_Exercise details_
Exact reproduction of every entry is required.

········

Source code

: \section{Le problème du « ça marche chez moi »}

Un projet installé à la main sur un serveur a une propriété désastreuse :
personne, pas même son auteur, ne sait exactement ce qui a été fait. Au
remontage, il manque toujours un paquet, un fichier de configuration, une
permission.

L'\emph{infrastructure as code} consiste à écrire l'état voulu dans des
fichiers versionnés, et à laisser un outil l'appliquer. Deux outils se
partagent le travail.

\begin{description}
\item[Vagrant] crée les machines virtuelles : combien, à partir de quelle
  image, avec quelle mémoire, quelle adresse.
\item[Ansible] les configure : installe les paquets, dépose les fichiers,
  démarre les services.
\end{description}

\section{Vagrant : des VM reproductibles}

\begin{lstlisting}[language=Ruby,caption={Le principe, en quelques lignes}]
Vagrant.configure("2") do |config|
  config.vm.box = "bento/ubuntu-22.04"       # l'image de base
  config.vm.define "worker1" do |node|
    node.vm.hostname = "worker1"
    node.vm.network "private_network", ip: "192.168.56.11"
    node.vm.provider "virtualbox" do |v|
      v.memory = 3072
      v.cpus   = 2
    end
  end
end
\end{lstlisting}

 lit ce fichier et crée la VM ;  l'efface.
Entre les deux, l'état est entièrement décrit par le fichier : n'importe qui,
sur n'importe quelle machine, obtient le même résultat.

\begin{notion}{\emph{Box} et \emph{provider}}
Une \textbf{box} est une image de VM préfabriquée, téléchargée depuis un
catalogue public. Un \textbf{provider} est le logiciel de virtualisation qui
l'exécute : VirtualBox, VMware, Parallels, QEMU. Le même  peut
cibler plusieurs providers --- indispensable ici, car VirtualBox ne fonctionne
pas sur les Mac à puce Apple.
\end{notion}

········

_The answer_
Source code

: \section{Le problème du « ça marche chez moi »}

Un projet installé à la main sur un serveur a une propriété désastreuse :
personne, pas même son auteur, ne sait exactement ce qui a été fait. Au
remontage, il manque toujours un paquet, un fichier de configuration, une
permission.

L'\emph{infrastructure as code} consiste à écrire l'état voulu dans des
fichiers versionnés, et à laisser un outil l'appliquer. Deux outils se
partagent le travail.

\begin{description}
\item[Vagrant] crée les machines virtuelles : combien, à partir de quelle
  image, avec quelle mémoire, quelle adresse.
\item[Ansible] les configure : installe les paquets, dépose les fichiers,
  démarre les services.
\end{description}

\section{Vagrant : des VM reproductibles}

\begin{lstlisting}[language=Ruby,caption={Le principe, en quelques lignes}]
Vagrant.configure("2") do |config|
  config.vm.box = "bento/ubuntu-22.04"       # l'image de base
  config.vm.define "worker1" do |node|
    node.vm.hostname = "worker1"
    node.vm.network "private_network", ip: "192.168.56.11"
    node.vm.provider "virtualbox" do |v|
      v.memory = 3072
      v.cpus   = 2
    end
  end
end
\end{lstlisting}

 lit ce fichier et crée la VM ;  l'efface.
Entre les deux, l'état est entièrement décrit par le fichier : n'importe qui,
sur n'importe quelle machine, obtient le même résultat.

\begin{notion}{\emph{Box} et \emph{provider}}
Une \textbf{box} est une image de VM préfabriquée, téléchargée depuis un
catalogue public. Un \textbf{provider} est le logiciel de virtualisation qui
l'exécute : VirtualBox, VMware, Parallels, QEMU. Le même  peut
cibler plusieurs providers --- indispensable ici, car VirtualBox ne fonctionne
pas sur les Mac à puce Apple.
\end{notion}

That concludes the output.